# I'm going to try to ask a girl out on tuesday



## tonyhd71 (Jul 27, 2014)

There's a cute girl that attends social anxiety meetups near me. I am going to attend the same meetup she is going to and I'm going to try to ask her out on a date.


----------



## tonyhd71 (Jul 27, 2014)

Kinda funny how dead this section is compared to the frustration forum XD


----------



## Kevin001 (Jan 2, 2015)

Great idea, I'm rooting for you.


----------



## tonyhd71 (Jul 27, 2014)

Kevin001 said:


> Great idea, I'm rooting for you.


Thanks


----------



## TobeyJuarez (May 16, 2012)

Good luck man, let us know how it goes 😀


----------



## tonyhd71 (Jul 27, 2014)

Update: she cancelled her RSVP so she's not going after all. I'm so bummed out.... I feel.. empty.


----------



## oku (Dec 9, 2013)

Maybe she canceled because she read this thread.


----------



## tonyhd71 (Jul 27, 2014)

Life sucks. This is what I get for getting my hopes up.


----------



## macky (Jan 25, 2015)

tonyhd71 said:


> Life sucks. This is what I get for getting my hopes up.

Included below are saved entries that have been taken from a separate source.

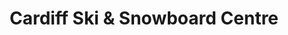 ---
title: "Cardiff Ski & Snowboard Centre"
url: /cardiff/cardiff-ski-und-snowboard-centre/
shop: Mieten
---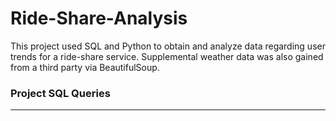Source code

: # Ride-Share-Analysis

This project used SQL and Python to obtain and analyze data regarding user trends for a ride-share service. Supplemental weather data was also gained from a third party via BeautifulSoup. 


### Project SQL Queries 
--- 
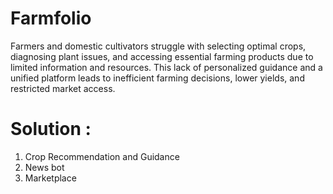 # Farmfolio
Farmers and domestic cultivators struggle with selecting optimal crops, diagnosing plant issues, and accessing essential farming products due to limited information and resources. This lack of personalized guidance and a unified platform leads to inefficient farming decisions, lower yields, and restricted market access.

# Solution :
1. Crop Recommendation and Guidance
2. News bot
3. Marketplace
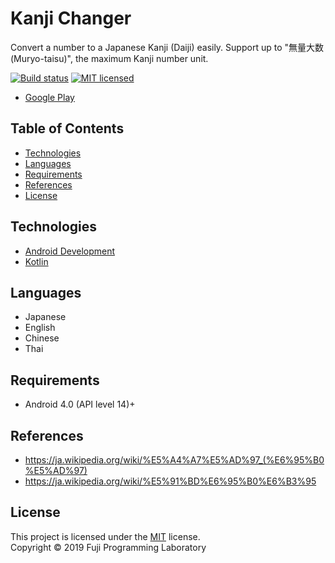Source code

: Kanji Changer
=============

Convert a number to a Japanese Kanji (Daiji) easily.
Support up to "無量大数 (Muryo-taisu)", the maximum Kanji number unit.

[![Build status][shield-build]](#)
[![MIT licensed][shield-license]](#)

* [Google Play](https://play.google.com/store/apps/details?id=jp.kyuuki.kanjichanger)

## Table of Contents

* [Technologies](#technologies)
* [Languages](#languages)
* [Requirements](#requirements)
* [References](#references)
* [License](#license)

## Technologies

* [Android Development][android]
* [Kotlin][kotlin]

## Languages

* Japanese
* English
* Chinese
* Thai

## Requirements

* Android 4.0 (API level 14)+

## References

* https://ja.wikipedia.org/wiki/%E5%A4%A7%E5%AD%97_(%E6%95%B0%E5%AD%97)
* https://ja.wikipedia.org/wiki/%E5%91%BD%E6%95%B0%E6%B3%95

## License

This project is licensed under the [MIT](https://choosealicense.com/licenses/mit/) license.  
Copyright &copy; 2019 Fuji Programming Laboratory



[rails]: https://rubyonrails.org/
[postgresql]: https://www.postgresql.org/
[bootstrap]: https://getbootstrap.com/
[slim]: http://slim-lang.com/
[android]: https://developer.android.com/
[kotlin]: https://kotlinlang.org/

[shield-build]: https://img.shields.io/badge/build-passing-brightgreen.svg
[shield-license]: https://img.shields.io/badge/license-MIT-blue.svg
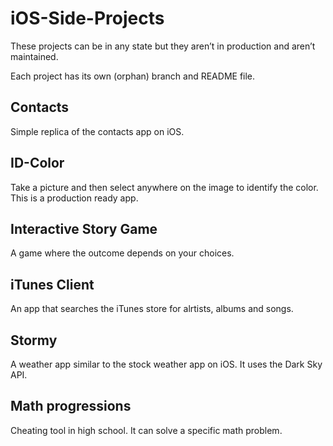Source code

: # iOS-Side-Projects
These projects can be in any state but they aren’t in production and aren’t maintained.

Each project has its own (orphan) branch and README file.

## Contacts
Simple replica of the contacts app on iOS.

## ID-Color
Take a picture and then select anywhere on the image to identify the color. This is a production ready app.

## Interactive Story Game
A game where the outcome depends on your choices.

## iTunes Client
An app that searches the iTunes store for alrtists, albums and songs.

## Stormy
A weather app similar to the stock weather app on iOS. It uses the Dark Sky API.

## Math progressions
Cheating tool in high school. It can solve a specific math problem.

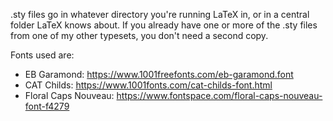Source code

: .sty files go in whatever directory you're running LaTeX in, or in a central folder LaTeX knows about. If you already have one or more of the .sty files from one of my other typesets, you don't need a second copy.

Fonts used are:
* EB Garamond: https://www.1001freefonts.com/eb-garamond.font
* CAT Childs: https://www.1001fonts.com/cat-childs-font.html
* Floral Caps Nouveau: https://www.fontspace.com/floral-caps-nouveau-font-f4279
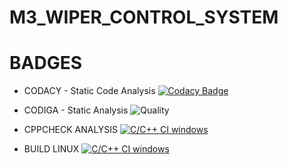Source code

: # M3_WIPER_CONTROL_SYSTEM

# BADGES

* CODACY - Static Code Analysis
[![Codacy Badge](https://app.codacy.com/project/badge/Grade/dc5f153a4149421794b6c2ee25fa1689)](https://www.codacy.com/gh/VIGNESH8629/M3_WIPER_CONTROL_SYSTEM/dashboard?utm_source=github.com&amp;utm_medium=referral&amp;utm_content=VIGNESH8629/M3_WIPER_CONTROL_SYSTEM&amp;utm_campaign=Badge_Grade)

* CODIGA - Static Analysis
![Quality](https://api.codiga.io/project/33394/status/svg)

* CPPCHECK ANALYSIS
[![C/C++ CI windows](https://github.com/VIGNESH8629/M3_WIPER_CONTROL_SYSTEM/actions/workflows/cppcheck%20-%20Analysis.yml/badge.svg)](https://github.com/VIGNESH8629/M3_WIPER_CONTROL_SYSTEM/actions/workflows/cppcheck%20-%20Analysis.yml)

* BUILD LINUX
 [![C/C++ CI windows](https://github.com/VIGNESH8629/M3_WIPER_CONTROL_SYSTEM/actions/workflows/cppcheck%20-%20Analysis.yml/badge.svg)](https://github.com/VIGNESH8629/M3_WIPER_CONTROL_SYSTEM/actions/workflows/cppcheck%20-%20Analysis.yml)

So things not going your way causes you to chastise yourself for getting your hopes up. That's why the Frustration thread is so popular, because people on here tend to think negatively. And she hadn't even rejected you.


----------



## tonyhd71 (Jul 27, 2014)

macky said:


> So things not going your way causes you to chastise yourself for getting your hopes up. That's why the Frustration thread is so popular, because people on here tend to think negatively. And she hadn't even rejected you.


It was always too good to be true. I just got too excited. I was fantasising us roaming the streets of Chicago, walking by the beach together, complaining about life together, drinking at bars together, etc..

For a moment I got detached from reality and felt a wave a positive optimism. Then reality struck me in the face and put me back in my place.


----------



## Lacking Serotonin (Nov 18, 2012)

Maybe she will attend next time?


----------



## macky (Jan 25, 2015)

tonyhd71 said:


> It was always too good to be true. I just got too excited. I was fantasising us roaming the streets of Chicago, walking by the beach together, complaining about life together, drinking at bars together, etc..
> 
> For a moment I got detached from reality and felt a wave a positive optimism. Then reality struck me in the face and put me back in my place.


Fair enough.


----------



## The Sorrow (Aug 29, 2012)

I completely understand you. But use this desire to motivate yourself to more active next time you meet someone and ask as soon as possible, because you now know that you never know if this person will be there again. Don't turn negative, this negativity is what caused you the problems in the first place. 
Say to yourself: next time I meet a cool girl I will not wait until the next meeting!!!


----------